An NLP-Driven Analysis of Technical Contributions and Governance Influence in 5G
Summary
This thesis addresses a critical gap in understanding how companies and countries influence 5G technical standards within the Third Generation Partnership Project (3GPP). Given the immense volume and complexity of 3GPP documentation, traditional analysis methods are impractical. To overcome this, a novel Natural Language Processing (NLP) pipeline was developed, featuring a four-tier impact scoring system for Change Requests (CRs) and a semi-supervised annotation approach using GPT-4o, followed by fine-tuning a RoBERTa-base model for large-scale classification. This methodology quantifies technical contributions, assesses influence through governance roles (like chair positions), and identifies strategic priorities across technology areas in 5G Release 18.

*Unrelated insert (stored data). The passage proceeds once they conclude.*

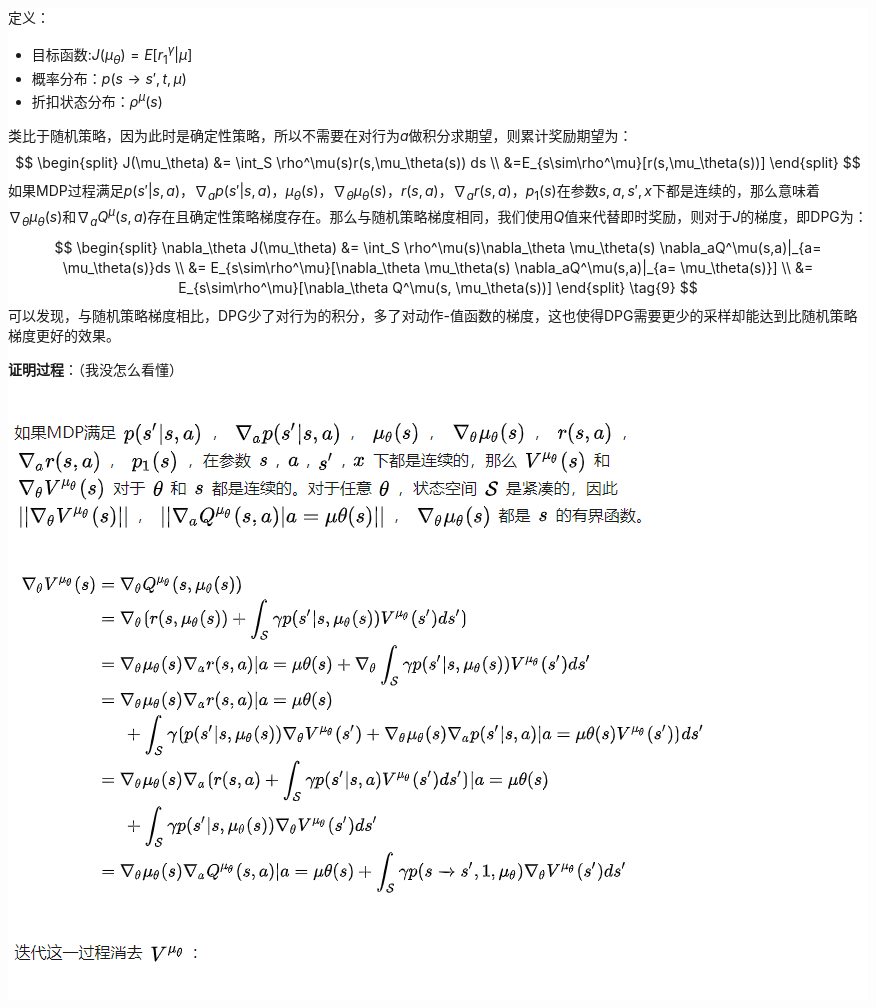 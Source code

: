 定义：

- 目标函数:$J(\mu_\theta) = E[r_1^\gamma|\mu]$
- 概率分布：$p(s \rightarrow s',t,\mu)$
- 折扣状态分布：$\rho^\mu(s)$

类比于随机策略，因为此时是确定性策略，所以不需要在对行为$a$做积分求期望，则累计奖励期望为：
$$
\begin{split} J(\mu_\theta) &= \int_S \rho^\mu(s)r(s,\mu_\theta(s)) ds \\ &=E_{s\sim\rho^\mu}[r(s,\mu_\theta(s))] \end{split}
$$
如果MDP过程满足$p(s'|s,a)$，$\nabla_ap(s'|s,a)$，$\mu_\theta(s)$，$\nabla_\theta \mu_\theta(s)$，$r(s,a)$，$\nabla_a r(s,a)$，$p_1(s)$在参数$s,a,s',x$下都是连续的，那么意味着$\nabla_\theta \mu_\theta(s)$和$\nabla_a Q^\mu(s,a)$存在且确定性策略梯度存在。那么与随机策略梯度相同，我们使用$Q$值来代替即时奖励，则对于$J$的梯度，即DPG为：
$$
\begin{split} \nabla_\theta J(\mu_\theta) &= \int_S \rho^\mu(s)\nabla_\theta \mu_\theta(s) \nabla_aQ^\mu(s,a)|_{a= \mu_\theta(s)}ds \\ &= E_{s\sim\rho^\mu}[\nabla_\theta \mu_\theta(s)  \nabla_aQ^\mu(s,a)|_{a= \mu_\theta(s)}]  \\ &= E_{s\sim\rho^\mu}[\nabla_\theta Q^\mu(s, \mu_\theta(s))] 
\end{split} \tag{9}
$$
可以发现，与随机策略梯度相比，DPG少了对行为的积分，多了对动作-值函数的梯度，这也使得DPG需要更少的采样却能达到比随机策略梯度更好的效果。

**证明过程**：（我没怎么看懂）

![](DRL论文阅读（七）之DPG方法/2.png)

Key findings reveal that technical influence is highly concentrated, with Huawei, Nokia, and Ericsson leading among companies, and China dominating at the country level. National strategies distinctly vary: China and the United States present broad industrial contributions, whereas Finland, Sweden, and South Korea exhibit a concentrated contribution model, where one or two dominant firms drive the majority of technical input. The United States demonstrates significant governance influence, often disproportionate to its technical contributions, highlighting a strategic focus on procedural control. Analysis of technology areas shows China's broad dominance, the U.S.'s focus on foundational radio technologies, and South Korea's emphasis on advanced network architecture. This study provides the first quantified, large-scale analysis of 5G standardization influence, validating geopolitical narratives and offering empirical insights for policymakers, while also demonstrating a robust NLP methodology for analyzing complex technical datasets.